Data entries
—————

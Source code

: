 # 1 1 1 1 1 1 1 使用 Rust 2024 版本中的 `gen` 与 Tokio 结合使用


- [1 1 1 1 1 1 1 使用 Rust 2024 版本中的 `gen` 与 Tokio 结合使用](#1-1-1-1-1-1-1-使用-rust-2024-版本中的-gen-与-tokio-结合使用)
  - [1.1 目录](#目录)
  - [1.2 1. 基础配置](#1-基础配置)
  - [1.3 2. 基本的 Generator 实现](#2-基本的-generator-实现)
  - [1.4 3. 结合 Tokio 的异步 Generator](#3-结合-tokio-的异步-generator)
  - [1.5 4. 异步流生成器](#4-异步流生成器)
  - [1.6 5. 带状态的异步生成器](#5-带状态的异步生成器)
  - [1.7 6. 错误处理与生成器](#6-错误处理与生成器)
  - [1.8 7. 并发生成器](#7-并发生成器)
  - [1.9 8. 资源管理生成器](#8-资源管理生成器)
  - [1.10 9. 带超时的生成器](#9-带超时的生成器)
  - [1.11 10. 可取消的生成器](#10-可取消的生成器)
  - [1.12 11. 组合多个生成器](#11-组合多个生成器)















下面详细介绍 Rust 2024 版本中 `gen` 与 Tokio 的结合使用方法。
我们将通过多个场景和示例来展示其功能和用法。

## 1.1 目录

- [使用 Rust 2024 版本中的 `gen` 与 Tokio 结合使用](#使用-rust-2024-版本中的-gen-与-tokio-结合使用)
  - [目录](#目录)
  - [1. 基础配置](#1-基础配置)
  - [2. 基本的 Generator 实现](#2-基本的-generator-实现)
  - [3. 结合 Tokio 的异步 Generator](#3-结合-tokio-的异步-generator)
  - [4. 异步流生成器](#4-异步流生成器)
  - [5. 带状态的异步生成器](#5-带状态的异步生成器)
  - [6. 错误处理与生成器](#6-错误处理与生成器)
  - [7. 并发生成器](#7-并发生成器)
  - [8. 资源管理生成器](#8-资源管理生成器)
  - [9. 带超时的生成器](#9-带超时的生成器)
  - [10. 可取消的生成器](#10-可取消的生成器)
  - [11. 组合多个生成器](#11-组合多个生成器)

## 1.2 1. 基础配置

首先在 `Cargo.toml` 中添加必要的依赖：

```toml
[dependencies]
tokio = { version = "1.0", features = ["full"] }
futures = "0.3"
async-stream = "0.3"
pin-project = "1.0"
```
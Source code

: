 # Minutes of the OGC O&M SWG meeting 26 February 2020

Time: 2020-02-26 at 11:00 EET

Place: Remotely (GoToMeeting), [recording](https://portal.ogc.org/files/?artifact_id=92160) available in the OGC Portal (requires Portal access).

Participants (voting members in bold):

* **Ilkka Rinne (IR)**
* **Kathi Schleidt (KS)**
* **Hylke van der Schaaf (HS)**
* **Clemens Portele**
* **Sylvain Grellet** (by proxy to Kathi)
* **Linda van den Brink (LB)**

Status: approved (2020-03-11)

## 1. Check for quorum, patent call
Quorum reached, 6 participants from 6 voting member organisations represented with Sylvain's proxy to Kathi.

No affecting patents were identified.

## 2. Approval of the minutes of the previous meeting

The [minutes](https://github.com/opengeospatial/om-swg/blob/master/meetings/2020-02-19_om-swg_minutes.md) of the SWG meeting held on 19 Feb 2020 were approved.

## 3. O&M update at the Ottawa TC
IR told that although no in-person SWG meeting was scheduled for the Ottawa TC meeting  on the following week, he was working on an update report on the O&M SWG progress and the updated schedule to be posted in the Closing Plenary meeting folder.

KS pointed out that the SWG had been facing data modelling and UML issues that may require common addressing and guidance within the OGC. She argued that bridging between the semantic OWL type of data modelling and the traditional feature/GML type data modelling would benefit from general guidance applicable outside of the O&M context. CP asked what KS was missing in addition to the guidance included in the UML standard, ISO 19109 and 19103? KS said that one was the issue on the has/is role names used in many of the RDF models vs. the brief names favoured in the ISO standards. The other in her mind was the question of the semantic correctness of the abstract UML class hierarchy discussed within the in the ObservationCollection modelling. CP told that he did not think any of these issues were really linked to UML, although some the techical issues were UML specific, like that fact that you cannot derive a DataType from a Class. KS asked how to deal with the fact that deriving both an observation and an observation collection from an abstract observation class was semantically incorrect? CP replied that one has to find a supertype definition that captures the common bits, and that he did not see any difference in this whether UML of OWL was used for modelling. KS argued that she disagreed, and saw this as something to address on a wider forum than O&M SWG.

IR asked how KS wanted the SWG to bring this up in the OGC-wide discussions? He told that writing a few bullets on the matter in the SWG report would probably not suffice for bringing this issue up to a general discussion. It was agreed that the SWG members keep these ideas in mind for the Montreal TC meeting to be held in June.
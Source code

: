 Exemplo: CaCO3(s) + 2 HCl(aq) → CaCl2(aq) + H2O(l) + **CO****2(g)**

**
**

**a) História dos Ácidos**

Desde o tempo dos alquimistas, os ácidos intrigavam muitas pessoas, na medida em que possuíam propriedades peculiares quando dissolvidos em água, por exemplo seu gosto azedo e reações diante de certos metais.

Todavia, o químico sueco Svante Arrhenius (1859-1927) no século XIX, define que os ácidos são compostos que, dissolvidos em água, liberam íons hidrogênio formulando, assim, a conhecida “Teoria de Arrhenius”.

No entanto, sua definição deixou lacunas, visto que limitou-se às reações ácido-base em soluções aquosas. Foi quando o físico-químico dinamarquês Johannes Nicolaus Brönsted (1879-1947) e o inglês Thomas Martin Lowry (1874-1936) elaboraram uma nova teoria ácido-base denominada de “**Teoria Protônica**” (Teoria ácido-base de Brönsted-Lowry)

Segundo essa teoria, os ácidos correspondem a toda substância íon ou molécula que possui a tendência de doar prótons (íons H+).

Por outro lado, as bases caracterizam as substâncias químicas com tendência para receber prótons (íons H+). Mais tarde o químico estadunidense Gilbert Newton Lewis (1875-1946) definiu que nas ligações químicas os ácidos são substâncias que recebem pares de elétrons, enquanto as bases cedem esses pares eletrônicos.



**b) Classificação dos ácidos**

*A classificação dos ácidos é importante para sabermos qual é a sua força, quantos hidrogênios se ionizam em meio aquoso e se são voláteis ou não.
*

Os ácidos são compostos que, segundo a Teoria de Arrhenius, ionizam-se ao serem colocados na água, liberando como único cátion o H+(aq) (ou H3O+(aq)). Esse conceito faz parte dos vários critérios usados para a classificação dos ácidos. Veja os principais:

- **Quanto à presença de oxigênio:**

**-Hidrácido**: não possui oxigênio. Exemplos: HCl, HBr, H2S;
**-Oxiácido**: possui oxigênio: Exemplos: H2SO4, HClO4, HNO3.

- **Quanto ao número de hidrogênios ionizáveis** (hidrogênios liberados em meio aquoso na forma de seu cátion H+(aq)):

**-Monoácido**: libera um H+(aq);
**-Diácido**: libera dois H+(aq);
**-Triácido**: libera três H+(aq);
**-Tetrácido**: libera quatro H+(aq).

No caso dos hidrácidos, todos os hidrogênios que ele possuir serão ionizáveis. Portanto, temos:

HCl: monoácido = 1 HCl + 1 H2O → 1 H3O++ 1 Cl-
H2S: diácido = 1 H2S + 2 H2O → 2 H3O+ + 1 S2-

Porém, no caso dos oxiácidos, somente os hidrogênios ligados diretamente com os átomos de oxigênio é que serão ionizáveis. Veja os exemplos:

—————

In this exercise, give every record above again exactly.

* **RESPONSE TO THE EXERCISE**
Source code

: # 1 1 1 1 1 1 1 使用 Rust 2024 版本中的 `gen` 与 Tokio 结合使用


- [1 1 1 1 1 1 1 使用 Rust 2024 版本中的 `gen` 与 Tokio 结合使用](#1-1-1-1-1-1-1-使用-rust-2024-版本中的-gen-与-tokio-结合使用)
  - [1.1 目录](#目录)
  - [1.2 1. 基础配置](#1-基础配置)
  - [1.3 2. 基本的 Generator 实现](#2-基本的-generator-实现)
  - [1.4 3. 结合 Tokio 的异步 Generator](#3-结合-tokio-的异步-generator)
  - [1.5 4. 异步流生成器](#4-异步流生成器)
  - [1.6 5. 带状态的异步生成器](#5-带状态的异步生成器)
  - [1.7 6. 错误处理与生成器](#6-错误处理与生成器)
  - [1.8 7. 并发生成器](#7-并发生成器)
  - [1.9 8. 资源管理生成器](#8-资源管理生成器)
  - [1.10 9. 带超时的生成器](#9-带超时的生成器)
  - [1.11 10. 可取消的生成器](#10-可取消的生成器)
  - [1.12 11. 组合多个生成器](#11-组合多个生成器)















下面详细介绍 Rust 2024 版本中 `gen` 与 Tokio 的结合使用方法。
我们将通过多个场景和示例来展示其功能和用法。

## 1.1 目录

- [使用 Rust 2024 版本中的 `gen` 与 Tokio 结合使用](#使用-rust-2024-版本中的-gen-与-tokio-结合使用)
  - [目录](#目录)
  - [1. 基础配置](#1-基础配置)
  - [2. 基本的 Generator 实现](#2-基本的-generator-实现)
  - [3. 结合 Tokio 的异步 Generator](#3-结合-tokio-的异步-generator)
  - [4. 异步流生成器](#4-异步流生成器)
  - [5. 带状态的异步生成器](#5-带状态的异步生成器)
  - [6. 错误处理与生成器](#6-错误处理与生成器)
  - [7. 并发生成器](#7-并发生成器)
  - [8. 资源管理生成器](#8-资源管理生成器)
  - [9. 带超时的生成器](#9-带超时的生成器)
  - [10. 可取消的生成器](#10-可取消的生成器)
  - [11. 组合多个生成器](#11-组合多个生成器)

## 1.2 1. 基础配置

首先在 `Cargo.toml` 中添加必要的依赖：

```toml
[dependencies]
tokio = { version = "1.0", features = ["full"] }
futures = "0.3"
async-stream = "0.3"
pin-project = "1.0"
```
Source code

: # Minutes of the OGC O&M SWG meeting 26 February 2020

Time: 2020-02-26 at 11:00 EET

Place: Remotely (GoToMeeting), [recording](https://portal.ogc.org/files/?artifact_id=92160) available in the OGC Portal (requires Portal access).

Participants (voting members in bold):

* **Ilkka Rinne (IR)**
* **Kathi Schleidt (KS)**
* **Hylke van der Schaaf (HS)**
* **Clemens Portele**
* **Sylvain Grellet** (by proxy to Kathi)
* **Linda van den Brink (LB)**

Status: approved (2020-03-11)

## 1. Check for quorum, patent call
Quorum reached, 6 participants from 6 voting member organisations represented with Sylvain's proxy to Kathi.

No affecting patents were identified.

## 2. Approval of the minutes of the previous meeting

The [minutes](https://github.com/opengeospatial/om-swg/blob/master/meetings/2020-02-19_om-swg_minutes.md) of the SWG meeting held on 19 Feb 2020 were approved.

## 3. O&M update at the Ottawa TC
IR told that although no in-person SWG meeting was scheduled for the Ottawa TC meeting  on the following week, he was working on an update report on the O&M SWG progress and the updated schedule to be posted in the Closing Plenary meeting folder.

KS pointed out that the SWG had been facing data modelling and UML issues that may require common addressing and guidance within the OGC. She argued that bridging between the semantic OWL type of data modelling and the traditional feature/GML type data modelling would benefit from general guidance applicable outside of the O&M context. CP asked what KS was missing in addition to the guidance included in the UML standard, ISO 19109 and 19103? KS said that one was the issue on the has/is role names used in many of the RDF models vs. the brief names favoured in the ISO standards. The other in her mind was the question of the semantic correctness of the abstract UML class hierarchy discussed within the in the ObservationCollection modelling. CP told that he did not think any of these issues were really linked to UML, although some the techical issues were UML specific, like that fact that you cannot derive a DataType from a Class. KS asked how to deal with the fact that deriving both an observation and an observation collection from an abstract observation class was semantically incorrect? CP replied that one has to find a supertype definition that captures the common bits, and that he did not see any difference in this whether UML of OWL was used for modelling. KS argued that she disagreed, and saw this as something to address on a wider forum than O&M SWG.

IR asked how KS wanted the SWG to bring this up in the OGC-wide discussions? He told that writing a few bullets on the matter in the SWG report would probably not suffice for bringing this issue up to a general discussion. It was agreed that the SWG members keep these ideas in mind for the Montreal TC meeting to be held in June.
Source code

: Exemplo: CaCO3(s) + 2 HCl(aq) → CaCl2(aq) + H2O(l) + **CO****2(g)**

**
**

**a) História dos Ácidos**

Desde o tempo dos alquimistas, os ácidos intrigavam muitas pessoas, na medida em que possuíam propriedades peculiares quando dissolvidos em água, por exemplo seu gosto azedo e reações diante de certos metais.

Todavia, o químico sueco Svante Arrhenius (1859-1927) no século XIX, define que os ácidos são compostos que, dissolvidos em água, liberam íons hidrogênio formulando, assim, a conhecida “Teoria de Arrhenius”.

No entanto, sua definição deixou lacunas, visto que limitou-se às reações ácido-base em soluções aquosas. Foi quando o físico-químico dinamarquês Johannes Nicolaus Brönsted (1879-1947) e o inglês Thomas Martin Lowry (1874-1936) elaboraram uma nova teoria ácido-base denominada de “**Teoria Protônica**” (Teoria ácido-base de Brönsted-Lowry)

Segundo essa teoria, os ácidos correspondem a toda substância íon ou molécula que possui a tendência de doar prótons (íons H+).

Por outro lado, as bases caracterizam as substâncias químicas com tendência para receber prótons (íons H+). Mais tarde o químico estadunidense Gilbert Newton Lewis (1875-1946) definiu que nas ligações químicas os ácidos são substâncias que recebem pares de elétrons, enquanto as bases cedem esses pares eletrônicos.



**b) Classificação dos ácidos**

*A classificação dos ácidos é importante para sabermos qual é a sua força, quantos hidrogênios se ionizam em meio aquoso e se são voláteis ou não.
*

Os ácidos são compostos que, segundo a Teoria de Arrhenius, ionizam-se ao serem colocados na água, liberando como único cátion o H+(aq) (ou H3O+(aq)). Esse conceito faz parte dos vários critérios usados para a classificação dos ácidos. Veja os principais:

- **Quanto à presença de oxigênio:**

**-Hidrácido**: não possui oxigênio. Exemplos: HCl, HBr, H2S;
**-Oxiácido**: possui oxigênio: Exemplos: H2SO4, HClO4, HNO3.

- **Quanto ao número de hidrogênios ionizáveis** (hidrogênios liberados em meio aquoso na forma de seu cátion H+(aq)):

**-Monoácido**: libera um H+(aq);
**-Diácido**: libera dois H+(aq);
**-Triácido**: libera três H+(aq);
**-Tetrácido**: libera quatro H+(aq).

No caso dos hidrácidos, todos os hidrogênios que ele possuir serão ionizáveis. Portanto, temos:

HCl: monoácido = 1 HCl + 1 H2O → 1 H3O++ 1 Cl-
H2S: diácido = 1 H2S + 2 H2O → 2 H3O+ + 1 S2-

Porém, no caso dos oxiácidos, somente os hidrogênios ligados diretamente com os átomos de oxigênio é que serão ionizáveis. Veja os exemplos:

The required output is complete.